Here, I use a simple recursive equation to directly generate my sounds in R:

 X_t=\alpha_1 X_{t-1} + \alpha_2 X_{t-2}+ \varepsilon_t


The basic idea is that to get the next value in the sequence, you add  \alpha_1 times the previous value,  \alpha_2 times the value before that, and a random number  \varepsilon_t.  \alpha_1 and  \alpha_2 stay constant, and  t just stands for an integer that represents time, or how far along we are in the process;  \varepsilon stands for a randomly-generated number, which you generate anew for each time instant  t. With a few assumptions and restrictions, this equation characterizes what’s called an “autoregression of the second order”.

No need for such jargon right now. With  \alpha_1=1.9808 and  \alpha_2= -0.9999 we can generate this tone:

The soundcloud widget shows you the waveform, which is a (very smooshed-together) graph of the function. I generated 100,000 values and then wrangled in R to set the scale and write the sound file. Sound files, after all, are just a bunch of numbers that your speakers turn into pulsations of sound; here I’m generating those numbers directly using an equation I learned about in time series class. (This is why Peaches instructs us, “Stay in school, cuz it’s da best.”) You’re listening to the data at a rate of 10,000 numbers per second–much lower the CD-quality rate of 44,100 but a convenient round number for us 10-fingered folk–which means that since the whole sequence is 100,000 long that it lasts 10 seconds.

Through the awesome powers of math, I picked values of the parameters that generated a recognizable tone–the A below middle C, or 220 Hertz (cycles per second). For certain parameters, this equation can generate periodic behavior that we can hear as a tone. It’s close to a pure tone–but not quite, there’s a wavering quality to it. You can hear and see that when I did this, there’s a moment in the middle where the sound gets much fainter.
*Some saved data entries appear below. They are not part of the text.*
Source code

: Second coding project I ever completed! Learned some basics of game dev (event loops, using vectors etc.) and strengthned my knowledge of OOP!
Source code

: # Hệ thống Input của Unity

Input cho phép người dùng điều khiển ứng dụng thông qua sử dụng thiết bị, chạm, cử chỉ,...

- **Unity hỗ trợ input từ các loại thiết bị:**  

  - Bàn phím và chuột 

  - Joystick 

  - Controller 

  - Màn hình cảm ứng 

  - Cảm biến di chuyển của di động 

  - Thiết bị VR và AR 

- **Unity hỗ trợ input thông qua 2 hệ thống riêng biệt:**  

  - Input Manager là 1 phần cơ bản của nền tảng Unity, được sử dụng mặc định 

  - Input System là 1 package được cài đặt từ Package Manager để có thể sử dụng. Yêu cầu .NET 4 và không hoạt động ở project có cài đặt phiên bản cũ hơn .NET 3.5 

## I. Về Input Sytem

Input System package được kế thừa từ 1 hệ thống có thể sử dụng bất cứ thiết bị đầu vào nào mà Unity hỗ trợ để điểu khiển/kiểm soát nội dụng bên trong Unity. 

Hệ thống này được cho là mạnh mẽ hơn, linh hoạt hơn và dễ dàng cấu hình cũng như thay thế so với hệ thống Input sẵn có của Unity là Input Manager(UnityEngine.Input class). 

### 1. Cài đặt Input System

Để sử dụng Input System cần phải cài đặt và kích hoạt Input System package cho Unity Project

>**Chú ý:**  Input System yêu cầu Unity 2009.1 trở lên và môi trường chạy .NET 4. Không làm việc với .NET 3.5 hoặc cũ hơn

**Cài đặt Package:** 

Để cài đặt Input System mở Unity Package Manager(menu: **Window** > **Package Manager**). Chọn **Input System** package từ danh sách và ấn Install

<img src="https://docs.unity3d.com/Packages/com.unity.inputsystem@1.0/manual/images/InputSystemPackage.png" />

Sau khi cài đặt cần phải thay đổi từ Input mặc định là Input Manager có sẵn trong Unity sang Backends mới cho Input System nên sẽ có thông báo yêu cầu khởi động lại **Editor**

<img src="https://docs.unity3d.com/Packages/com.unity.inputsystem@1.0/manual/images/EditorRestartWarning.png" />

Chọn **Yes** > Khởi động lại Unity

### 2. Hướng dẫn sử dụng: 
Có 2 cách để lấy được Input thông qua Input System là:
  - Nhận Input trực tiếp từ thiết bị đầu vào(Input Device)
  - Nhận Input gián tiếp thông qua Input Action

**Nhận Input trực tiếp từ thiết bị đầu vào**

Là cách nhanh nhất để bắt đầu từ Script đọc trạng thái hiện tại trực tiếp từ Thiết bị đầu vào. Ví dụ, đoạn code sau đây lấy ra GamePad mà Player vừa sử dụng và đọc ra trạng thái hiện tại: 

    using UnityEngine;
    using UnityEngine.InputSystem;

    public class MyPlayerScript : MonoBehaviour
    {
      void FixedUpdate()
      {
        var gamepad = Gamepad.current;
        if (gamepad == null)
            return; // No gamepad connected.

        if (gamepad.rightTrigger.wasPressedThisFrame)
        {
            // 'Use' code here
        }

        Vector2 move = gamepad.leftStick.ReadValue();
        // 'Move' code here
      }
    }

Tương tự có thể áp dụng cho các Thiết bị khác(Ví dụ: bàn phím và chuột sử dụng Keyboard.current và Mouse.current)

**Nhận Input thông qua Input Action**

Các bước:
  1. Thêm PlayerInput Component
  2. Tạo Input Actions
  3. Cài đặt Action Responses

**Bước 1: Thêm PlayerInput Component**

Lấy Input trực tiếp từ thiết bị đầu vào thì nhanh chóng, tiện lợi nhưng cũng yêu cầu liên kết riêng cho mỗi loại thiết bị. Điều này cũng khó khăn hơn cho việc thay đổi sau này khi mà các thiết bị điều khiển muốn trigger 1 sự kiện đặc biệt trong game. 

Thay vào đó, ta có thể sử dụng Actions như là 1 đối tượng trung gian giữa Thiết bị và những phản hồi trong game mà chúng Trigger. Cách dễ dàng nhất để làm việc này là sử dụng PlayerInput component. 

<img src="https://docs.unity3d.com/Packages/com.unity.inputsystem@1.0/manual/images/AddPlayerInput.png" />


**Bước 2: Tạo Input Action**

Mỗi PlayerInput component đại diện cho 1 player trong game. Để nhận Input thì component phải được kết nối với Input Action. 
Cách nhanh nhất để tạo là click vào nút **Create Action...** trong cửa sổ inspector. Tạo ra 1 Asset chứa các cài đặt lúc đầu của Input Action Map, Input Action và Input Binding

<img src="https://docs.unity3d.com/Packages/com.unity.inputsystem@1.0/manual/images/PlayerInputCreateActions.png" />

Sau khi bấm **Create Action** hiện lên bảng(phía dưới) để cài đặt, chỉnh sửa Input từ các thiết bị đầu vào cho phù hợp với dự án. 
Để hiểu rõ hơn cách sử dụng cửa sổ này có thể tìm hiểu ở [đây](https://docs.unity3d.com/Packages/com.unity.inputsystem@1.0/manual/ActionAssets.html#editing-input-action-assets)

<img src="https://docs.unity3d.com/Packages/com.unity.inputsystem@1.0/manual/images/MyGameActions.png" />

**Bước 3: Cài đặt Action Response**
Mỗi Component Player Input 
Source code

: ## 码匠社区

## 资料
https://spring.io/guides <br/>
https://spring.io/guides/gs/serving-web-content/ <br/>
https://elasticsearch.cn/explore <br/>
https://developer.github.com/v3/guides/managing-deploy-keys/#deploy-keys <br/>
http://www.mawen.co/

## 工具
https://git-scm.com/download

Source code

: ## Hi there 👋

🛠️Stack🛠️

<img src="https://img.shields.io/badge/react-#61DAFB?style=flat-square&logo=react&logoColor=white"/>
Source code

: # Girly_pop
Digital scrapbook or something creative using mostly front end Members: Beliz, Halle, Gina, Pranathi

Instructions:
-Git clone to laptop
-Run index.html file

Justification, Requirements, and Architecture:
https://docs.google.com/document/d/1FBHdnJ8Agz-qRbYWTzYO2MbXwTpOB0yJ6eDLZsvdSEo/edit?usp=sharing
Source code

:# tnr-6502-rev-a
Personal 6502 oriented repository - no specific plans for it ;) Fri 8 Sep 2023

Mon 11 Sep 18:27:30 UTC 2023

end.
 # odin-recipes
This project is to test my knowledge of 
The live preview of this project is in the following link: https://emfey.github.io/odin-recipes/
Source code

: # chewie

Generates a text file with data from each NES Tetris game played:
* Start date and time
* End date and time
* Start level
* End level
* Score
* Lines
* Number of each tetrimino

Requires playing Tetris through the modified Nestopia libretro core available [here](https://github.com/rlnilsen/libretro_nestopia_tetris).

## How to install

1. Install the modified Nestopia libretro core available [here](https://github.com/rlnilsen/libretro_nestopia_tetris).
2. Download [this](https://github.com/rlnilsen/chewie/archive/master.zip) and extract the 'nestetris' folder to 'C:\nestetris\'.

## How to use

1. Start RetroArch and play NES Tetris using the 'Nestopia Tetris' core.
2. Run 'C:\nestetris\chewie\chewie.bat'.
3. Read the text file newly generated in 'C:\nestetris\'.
This is caused by the element of randomness–the  \varepsilon_t in the equation–and likely would happen somewhere else and a different number of times if I ran the exact same computer code in R again.

Here’s another couple of possible values plugged into the equation:

 X_t=0.6165 X_{t-1} - 0.995 X_{t-2}+ \varepsilon_t


This generated this tone:

This tone, which has random perturbations on a 2000 Hz tone, has a substantially fuzzier sound, less pure than the above. You can see why this might be the case by comparing the above equation with the values I used to generate the first tone–both of the coefficients in this newer equation are closer to zero. This means that less of what you’re hearing is a periodic function that makes a distinct tone, and you’re hearing more of the randomness–i.e. white noise like you’d hear on a TV when you’re between channels.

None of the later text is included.